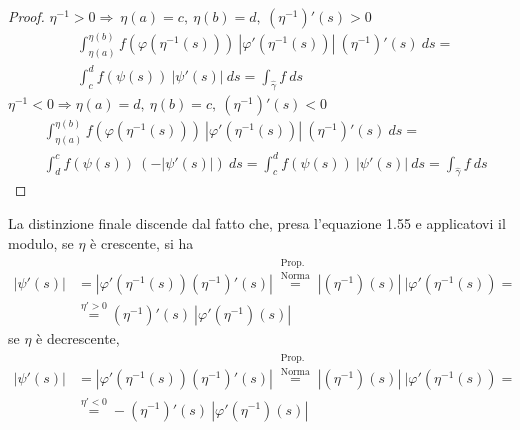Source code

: \begin{proof}
        \indent$\eta^{-1}>0 \Rightarrow \ \eta(a)=c,\  \eta(b)=d,\  (\eta^{-1})'(s)>0$
        \begin{equation}
            \begin{aligned}
                &\int_{\eta(a)}^{\eta(b)}{f(\varphi(\eta^{-1}(s)))\ |\varphi'(\eta^{-1}(s))| \ (\eta^{-1})'(s)\ ds}=\\
                &\int_{c}^{d}{f(\psi(s))\ |\psi'(s)| \ ds}= \int_{\hat{\gamma}}{f \ ds}
            \end{aligned}
        \end{equation}
        \indent$\eta^{-1}<0 \Rightarrow \eta(a)=d, \ \eta(b)=c, \ (\eta^{-1})'(s)<0$
        \begin{equation}
            \begin{aligned}
                &\int_{\eta(a)}^{\eta(b)}{f(\varphi(\eta^{-1}(s)))\ |\varphi'(\eta^{-1}(s))| \ (\eta^{-1})'(s)\ ds}=\\
                &\int_{d}^{c}{f(\psi(s))\ (-|\psi'(s)|)\ ds} = \int_{c}^{d}{f(\psi(s))\ |\psi'(s)|\ ds}= \int_{\hat{\gamma}}{f\ ds}
            \end{aligned}
        \end{equation}
    \end{proof}
    \begin{oss}
        La distinzione finale discende dal fatto che, presa l'equazione 1.55 e applicatovi il modulo, se $\eta$ è crescente, si ha
        \begin{equation}
            \begin{aligned}
                |\psi'(s)|&=|\varphi'(\eta^{-1}(s))(\eta^{-1})'(s)|\overset{\substack{\text{Prop.}\\\text{Norma}}}{=}|(\eta^{-1})(s)|\ |\varphi'(\eta^{-1}(s))=\\
                &\overset{\eta'>0}{=} (\eta^{-1})'(s)\ |\varphi'(\eta^{-1})(s)|
            \end{aligned}
        \end{equation}
        se $\eta$ è decrescente,
        \begin{equation}
            \begin{aligned}
                |\psi'(s)|&=|\varphi'(\eta^{-1}(s))(\eta^{-1})'(s)|\overset{\substack{\text{Prop.}\\\text{Norma}}}{=}|(\eta^{-1})(s)|\ |\varphi'(\eta^{-1}(s))=\\
                &\overset{\eta'<0}{=} -(\eta^{-1})'(s)\ |\varphi'(\eta^{-1})(s)|
            \end{aligned}
        \end{equation}
    \end{oss}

THE PROBLEM — When a line in the data contains "Rightarrow", return it as written.

SOLUTION TO THIS EXERCISE —
        \indent$\eta^{-1}>0 \Rightarrow \ \eta(a)=c,\  \eta(b)=d,\  (\eta^{-1})'(s)>0$
        \indent$\eta^{-1}<0 \Rightarrow \eta(a)=d, \ \eta(b)=c, \ (\eta^{-1})'(s)<0$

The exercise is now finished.